**Problem details:**
Check every line of the data for the word "should", and copy those that have it.

[Dataset items]

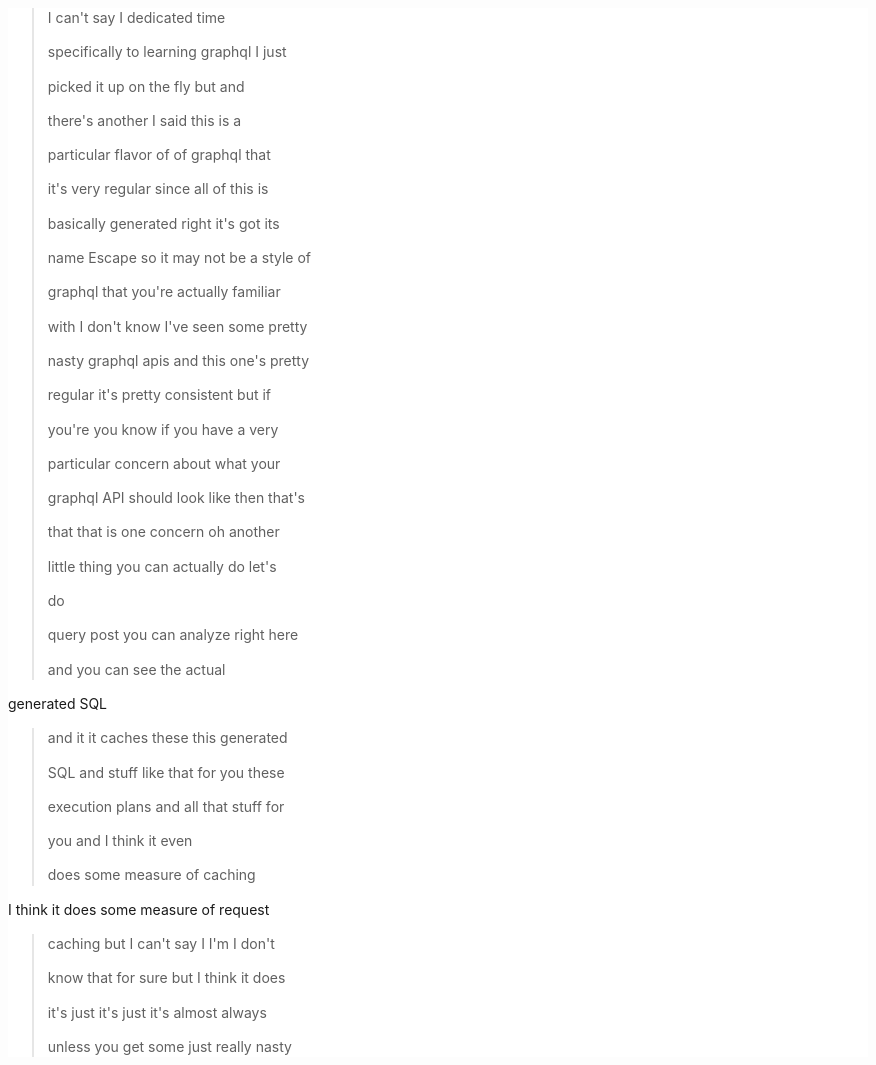 > I can&#39;t say I dedicated time
>
> specifically to learning graphql I just
>
> picked it up on the fly but and
>
> there&#39;s another I said this is a
>
> particular flavor of of graphql that
>
> it&#39;s very regular since all of this is
>
> basically generated right it&#39;s got its
>
> name Escape so it may not be a style of
>
> graphql that you&#39;re actually familiar
>
> with I don&#39;t know I&#39;ve seen some pretty
>
> nasty graphql apis and this one&#39;s pretty
>
> regular it&#39;s pretty consistent but if
>
> you&#39;re you know if you have a very
>
> particular concern about what your
>
> graphql API should look like then that&#39;s
>
> that that is one concern oh another
>
> little thing you can actually do let&#39;s
>
> do
>
> query post you can analyze right here
>
> and you can see the actual
>
> 
generated SQL
>
> and it it caches these this generated
>
> SQL and stuff like that for you these
>
> execution plans and all that stuff for
>
> you and I think it even
>
> does some measure of caching
>
> 
I think it does some measure of request
>
> caching but I can&#39;t say I I&#39;m I don&#39;t
>
> know that for sure but I think it does
>
> it&#39;s just it&#39;s just it&#39;s almost always
>
> unless you get some just really nasty
>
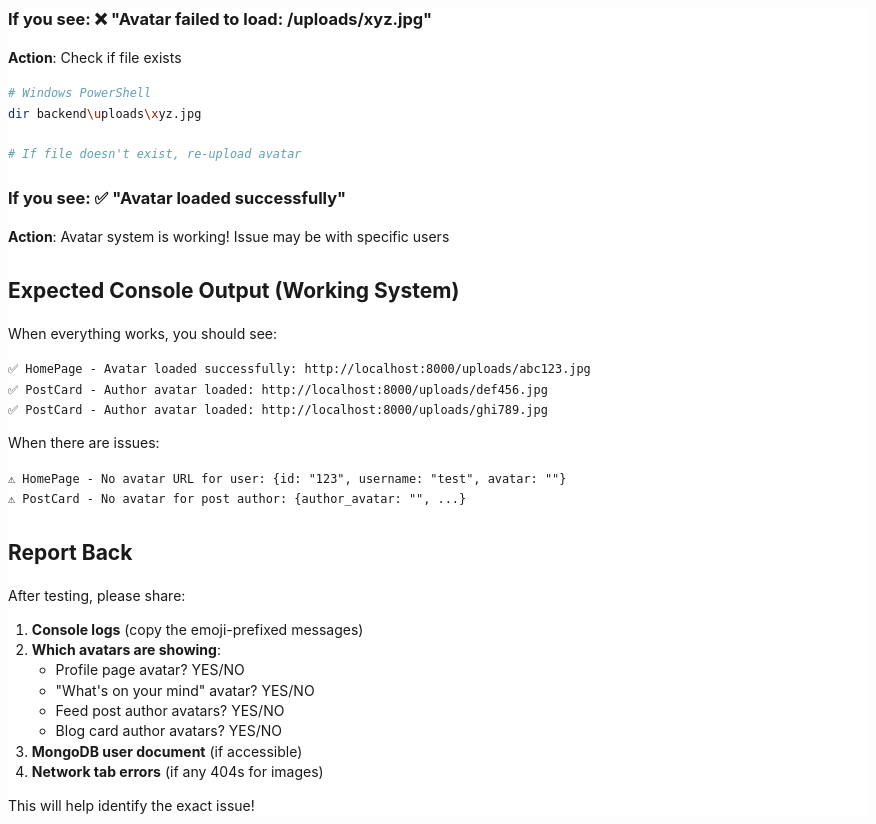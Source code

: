 ### If you see: ❌ "Avatar failed to load: /uploads/xyz.jpg"
**Action**: Check if file exists
```bash
# Windows PowerShell
dir backend\uploads\xyz.jpg

# If file doesn't exist, re-upload avatar
```

### If you see: ✅ "Avatar loaded successfully"
**Action**: Avatar system is working! Issue may be with specific users

## Expected Console Output (Working System)

When everything works, you should see:
```
✅ HomePage - Avatar loaded successfully: http://localhost:8000/uploads/abc123.jpg
✅ PostCard - Author avatar loaded: http://localhost:8000/uploads/def456.jpg
✅ PostCard - Author avatar loaded: http://localhost:8000/uploads/ghi789.jpg
```

When there are issues:
```
⚠️ HomePage - No avatar URL for user: {id: "123", username: "test", avatar: ""}
⚠️ PostCard - No avatar for post author: {author_avatar: "", ...}
```

## Report Back

After testing, please share:
1. **Console logs** (copy the emoji-prefixed messages)
2. **Which avatars are showing**:
   - Profile page avatar? YES/NO
   - "What's on your mind" avatar? YES/NO
   - Feed post author avatars? YES/NO
   - Blog card author avatars? YES/NO
3. **MongoDB user document** (if accessible)
4. **Network tab errors** (if any 404s for images)

This will help identify the exact issue!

**Result:**
> graphql API should look like then that&#39;s
When everything works, you should see:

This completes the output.